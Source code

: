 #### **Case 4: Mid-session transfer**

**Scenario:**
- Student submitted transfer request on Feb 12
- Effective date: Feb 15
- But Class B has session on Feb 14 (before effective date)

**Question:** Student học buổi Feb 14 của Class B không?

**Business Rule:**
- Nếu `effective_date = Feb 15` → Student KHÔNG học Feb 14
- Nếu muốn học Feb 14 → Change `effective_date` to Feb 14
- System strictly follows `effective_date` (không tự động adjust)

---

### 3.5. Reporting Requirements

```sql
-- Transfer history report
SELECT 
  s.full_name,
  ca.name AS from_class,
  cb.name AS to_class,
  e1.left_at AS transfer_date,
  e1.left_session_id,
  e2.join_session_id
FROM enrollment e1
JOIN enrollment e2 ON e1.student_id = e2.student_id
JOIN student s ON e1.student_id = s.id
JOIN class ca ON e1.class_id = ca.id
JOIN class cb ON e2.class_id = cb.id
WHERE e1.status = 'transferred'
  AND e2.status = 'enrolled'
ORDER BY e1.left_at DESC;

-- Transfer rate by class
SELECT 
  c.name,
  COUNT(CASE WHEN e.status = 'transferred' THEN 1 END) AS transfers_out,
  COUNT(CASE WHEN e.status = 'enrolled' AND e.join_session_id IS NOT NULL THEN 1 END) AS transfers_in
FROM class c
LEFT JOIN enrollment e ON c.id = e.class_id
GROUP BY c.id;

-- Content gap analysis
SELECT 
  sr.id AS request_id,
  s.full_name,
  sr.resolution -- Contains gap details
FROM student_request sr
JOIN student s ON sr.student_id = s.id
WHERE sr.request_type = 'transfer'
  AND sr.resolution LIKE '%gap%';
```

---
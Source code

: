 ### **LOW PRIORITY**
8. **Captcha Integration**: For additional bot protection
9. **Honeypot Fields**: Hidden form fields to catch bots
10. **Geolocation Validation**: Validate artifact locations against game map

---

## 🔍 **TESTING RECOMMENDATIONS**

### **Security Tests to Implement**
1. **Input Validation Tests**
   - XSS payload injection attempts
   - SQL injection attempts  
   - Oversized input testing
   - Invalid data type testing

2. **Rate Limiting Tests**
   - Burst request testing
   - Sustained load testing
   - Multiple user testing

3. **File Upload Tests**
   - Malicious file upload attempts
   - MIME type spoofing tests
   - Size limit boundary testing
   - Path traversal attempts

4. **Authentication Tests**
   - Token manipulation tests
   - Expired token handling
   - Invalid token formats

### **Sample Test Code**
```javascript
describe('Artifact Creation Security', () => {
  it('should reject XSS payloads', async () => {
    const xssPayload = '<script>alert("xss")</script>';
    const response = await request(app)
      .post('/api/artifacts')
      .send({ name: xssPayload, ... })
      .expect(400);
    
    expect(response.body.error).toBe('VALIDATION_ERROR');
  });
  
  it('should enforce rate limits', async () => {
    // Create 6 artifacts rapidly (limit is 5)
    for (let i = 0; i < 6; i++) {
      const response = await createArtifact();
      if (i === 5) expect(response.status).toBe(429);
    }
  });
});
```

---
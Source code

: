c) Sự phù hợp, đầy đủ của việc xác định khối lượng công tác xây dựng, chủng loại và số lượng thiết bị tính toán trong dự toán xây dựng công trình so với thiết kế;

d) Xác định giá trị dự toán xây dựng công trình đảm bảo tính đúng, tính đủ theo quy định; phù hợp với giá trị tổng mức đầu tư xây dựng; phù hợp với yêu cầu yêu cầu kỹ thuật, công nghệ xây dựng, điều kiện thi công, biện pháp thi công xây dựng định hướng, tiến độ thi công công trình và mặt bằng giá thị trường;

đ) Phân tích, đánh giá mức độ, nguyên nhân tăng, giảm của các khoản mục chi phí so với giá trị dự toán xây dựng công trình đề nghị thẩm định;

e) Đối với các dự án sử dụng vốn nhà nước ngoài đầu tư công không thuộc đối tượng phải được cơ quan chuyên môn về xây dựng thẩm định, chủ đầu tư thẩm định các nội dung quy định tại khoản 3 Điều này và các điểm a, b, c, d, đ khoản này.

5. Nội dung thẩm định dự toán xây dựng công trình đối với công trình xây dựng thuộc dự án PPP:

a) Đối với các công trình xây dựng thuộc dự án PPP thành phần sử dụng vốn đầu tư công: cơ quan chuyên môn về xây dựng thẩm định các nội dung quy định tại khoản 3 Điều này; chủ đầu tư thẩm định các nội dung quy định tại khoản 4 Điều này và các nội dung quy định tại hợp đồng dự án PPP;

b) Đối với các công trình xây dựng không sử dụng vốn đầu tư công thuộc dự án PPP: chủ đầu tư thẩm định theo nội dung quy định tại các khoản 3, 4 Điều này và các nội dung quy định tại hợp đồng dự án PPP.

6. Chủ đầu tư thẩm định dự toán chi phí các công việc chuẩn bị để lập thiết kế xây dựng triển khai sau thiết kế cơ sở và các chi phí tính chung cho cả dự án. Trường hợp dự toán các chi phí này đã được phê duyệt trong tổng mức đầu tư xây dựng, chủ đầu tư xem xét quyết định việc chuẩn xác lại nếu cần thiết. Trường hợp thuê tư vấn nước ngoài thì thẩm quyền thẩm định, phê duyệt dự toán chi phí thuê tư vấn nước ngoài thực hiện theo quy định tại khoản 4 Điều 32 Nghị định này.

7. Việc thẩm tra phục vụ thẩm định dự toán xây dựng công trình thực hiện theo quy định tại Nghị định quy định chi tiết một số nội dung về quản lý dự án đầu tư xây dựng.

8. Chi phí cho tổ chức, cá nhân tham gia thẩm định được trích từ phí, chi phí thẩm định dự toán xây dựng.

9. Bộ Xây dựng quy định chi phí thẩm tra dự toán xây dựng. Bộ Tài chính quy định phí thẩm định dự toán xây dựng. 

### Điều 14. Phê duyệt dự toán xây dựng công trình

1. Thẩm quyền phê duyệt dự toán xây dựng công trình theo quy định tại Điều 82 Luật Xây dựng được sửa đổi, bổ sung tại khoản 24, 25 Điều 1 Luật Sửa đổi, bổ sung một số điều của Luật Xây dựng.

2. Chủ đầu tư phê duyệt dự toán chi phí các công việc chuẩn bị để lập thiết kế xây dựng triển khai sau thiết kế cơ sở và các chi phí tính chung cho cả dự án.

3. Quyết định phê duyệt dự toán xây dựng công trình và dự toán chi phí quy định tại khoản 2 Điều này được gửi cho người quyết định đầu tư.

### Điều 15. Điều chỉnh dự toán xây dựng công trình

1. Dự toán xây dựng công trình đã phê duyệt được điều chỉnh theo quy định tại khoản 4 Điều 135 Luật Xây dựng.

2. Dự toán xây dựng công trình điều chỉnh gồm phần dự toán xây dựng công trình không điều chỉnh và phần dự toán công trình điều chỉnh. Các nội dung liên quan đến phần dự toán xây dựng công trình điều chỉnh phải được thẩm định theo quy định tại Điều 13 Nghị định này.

____________

Task to complete.
Copy the listing in full, and keep every word exactly as it is.

Solution to this problem.
Source code

: #### **Case 4: Mid-session transfer**

**Scenario:**
- Student submitted transfer request on Feb 12
- Effective date: Feb 15
- But Class B has session on Feb 14 (before effective date)

**Question:** Student học buổi Feb 14 của Class B không?

**Business Rule:**
- Nếu `effective_date = Feb 15` → Student KHÔNG học Feb 14
- Nếu muốn học Feb 14 → Change `effective_date` to Feb 14
- System strictly follows `effective_date` (không tự động adjust)

---

### 3.5. Reporting Requirements

```sql
-- Transfer history report
SELECT 
  s.full_name,
  ca.name AS from_class,
  cb.name AS to_class,
  e1.left_at AS transfer_date,
  e1.left_session_id,
  e2.join_session_id
FROM enrollment e1
JOIN enrollment e2 ON e1.student_id = e2.student_id
JOIN student s ON e1.student_id = s.id
JOIN class ca ON e1.class_id = ca.id
JOIN class cb ON e2.class_id = cb.id
WHERE e1.status = 'transferred'
  AND e2.status = 'enrolled'
ORDER BY e1.left_at DESC;

-- Transfer rate by class
SELECT 
  c.name,
  COUNT(CASE WHEN e.status = 'transferred' THEN 1 END) AS transfers_out,
  COUNT(CASE WHEN e.status = 'enrolled' AND e.join_session_id IS NOT NULL THEN 1 END) AS transfers_in
FROM class c
LEFT JOIN enrollment e ON c.id = e.class_id
GROUP BY c.id;

-- Content gap analysis
SELECT 
  sr.id AS request_id,
  s.full_name,
  sr.resolution -- Contains gap details
FROM student_request sr
JOIN student s ON sr.student_id = s.id
WHERE sr.request_type = 'transfer'
  AND sr.resolution LIKE '%gap%';
```

---
Source code

: ### **LOW PRIORITY**
8. **Captcha Integration**: For additional bot protection
9. **Honeypot Fields**: Hidden form fields to catch bots
10. **Geolocation Validation**: Validate artifact locations against game map

---

## 🔍 **TESTING RECOMMENDATIONS**

### **Security Tests to Implement**
1. **Input Validation Tests**
   - XSS payload injection attempts
   - SQL injection attempts  
   - Oversized input testing
   - Invalid data type testing

2. **Rate Limiting Tests**
   - Burst request testing
   - Sustained load testing
   - Multiple user testing

3. **File Upload Tests**
   - Malicious file upload attempts
   - MIME type spoofing tests
   - Size limit boundary testing
   - Path traversal attempts

4. **Authentication Tests**
   - Token manipulation tests
   - Expired token handling
   - Invalid token formats

### **Sample Test Code**
```javascript
describe('Artifact Creation Security', () => {
  it('should reject XSS payloads', async () => {
    const xssPayload = '<script>alert("xss")</script>';
    const response = await request(app)
      .post('/api/artifacts')
      .send({ name: xssPayload, ... })
      .expect(400);
    
    expect(response.body.error).toBe('VALIDATION_ERROR');
  });
  
  it('should enforce rate limits', async () => {
    // Create 6 artifacts rapidly (limit is 5)
    for (let i = 0; i < 6; i++) {
      const response = await createArtifact();
      if (i === 5) expect(response.status).toBe(429);
    }
  });
});
```

---
Source code

:c) Sự phù hợp, đầy đủ của việc xác định khối lượng công tác xây dựng, chủng loại và số lượng thiết bị tính toán trong dự toán xây dựng công trình so với thiết kế;

d) Xác định giá trị dự toán xây dựng công trình đảm bảo tính đúng, tính đủ theo quy định; phù hợp với giá trị tổng mức đầu tư xây dựng; phù hợp với yêu cầu yêu cầu kỹ thuật, công nghệ xây dựng, điều kiện thi công, biện pháp thi công xây dựng định hướng, tiến độ thi công công trình và mặt bằng giá thị trường;

đ) Phân tích, đánh giá mức độ, nguyên nhân tăng, giảm của các khoản mục chi phí so với giá trị dự toán xây dựng công trình đề nghị thẩm định;

e) Đối với các dự án sử dụng vốn nhà nước ngoài đầu tư công không thuộc đối tượng phải được cơ quan chuyên môn về xây dựng thẩm định, chủ đầu tư thẩm định các nội dung quy định tại khoản 3 Điều này và các điểm a, b, c, d, đ khoản này.

5. Nội dung thẩm định dự toán xây dựng công trình đối với công trình xây dựng thuộc dự án PPP:

a) Đối với các công trình xây dựng thuộc dự án PPP thành phần sử dụng vốn đầu tư công: cơ quan chuyên môn về xây dựng thẩm định các nội dung quy định tại khoản 3 Điều này; chủ đầu tư thẩm định các nội dung quy định tại khoản 4 Điều này và các nội dung quy định tại hợp đồng dự án PPP;

b) Đối với các công trình xây dựng không sử dụng vốn đầu tư công thuộc dự án PPP: chủ đầu tư thẩm định theo nội dung quy định tại các khoản 3, 4 Điều này và các nội dung quy định tại hợp đồng dự án PPP.

6. Chủ đầu tư thẩm định dự toán chi phí các công việc chuẩn bị để lập thiết kế xây dựng triển khai sau thiết kế cơ sở và các chi phí tính chung cho cả dự án. Trường hợp dự toán các chi phí này đã được phê duyệt trong tổng mức đầu tư xây dựng, chủ đầu tư xem xét quyết định việc chuẩn xác lại nếu cần thiết. Trường hợp thuê tư vấn nước ngoài thì thẩm quyền thẩm định, phê duyệt dự toán chi phí thuê tư vấn nước ngoài thực hiện theo quy định tại khoản 4 Điều 32 Nghị định này.

7. Việc thẩm tra phục vụ thẩm định dự toán xây dựng công trình thực hiện theo quy định tại Nghị định quy định chi tiết một số nội dung về quản lý dự án đầu tư xây dựng.

8. Chi phí cho tổ chức, cá nhân tham gia thẩm định được trích từ phí, chi phí thẩm định dự toán xây dựng.

9. Bộ Xây dựng quy định chi phí thẩm tra dự toán xây dựng. Bộ Tài chính quy định phí thẩm định dự toán xây dựng. 

### Điều 14. Phê duyệt dự toán xây dựng công trình

1. Thẩm quyền phê duyệt dự toán xây dựng công trình theo quy định tại Điều 82 Luật Xây dựng được sửa đổi, bổ sung tại khoản 24, 25 Điều 1 Luật Sửa đổi, bổ sung một số điều của Luật Xây dựng.

2. Chủ đầu tư phê duyệt dự toán chi phí các công việc chuẩn bị để lập thiết kế xây dựng triển khai sau thiết kế cơ sở và các chi phí tính chung cho cả dự án.

3. Quyết định phê duyệt dự toán xây dựng công trình và dự toán chi phí quy định tại khoản 2 Điều này được gửi cho người quyết định đầu tư.

### Điều 15. Điều chỉnh dự toán xây dựng công trình

1. Dự toán xây dựng công trình đã phê duyệt được điều chỉnh theo quy định tại khoản 4 Điều 135 Luật Xây dựng.

2. Dự toán xây dựng công trình điều chỉnh gồm phần dự toán xây dựng công trình không điều chỉnh và phần dự toán công trình điều chỉnh. Các nội dung liên quan đến phần dự toán xây dựng công trình điều chỉnh phải được thẩm định theo quy định tại Điều 13 Nghị định này.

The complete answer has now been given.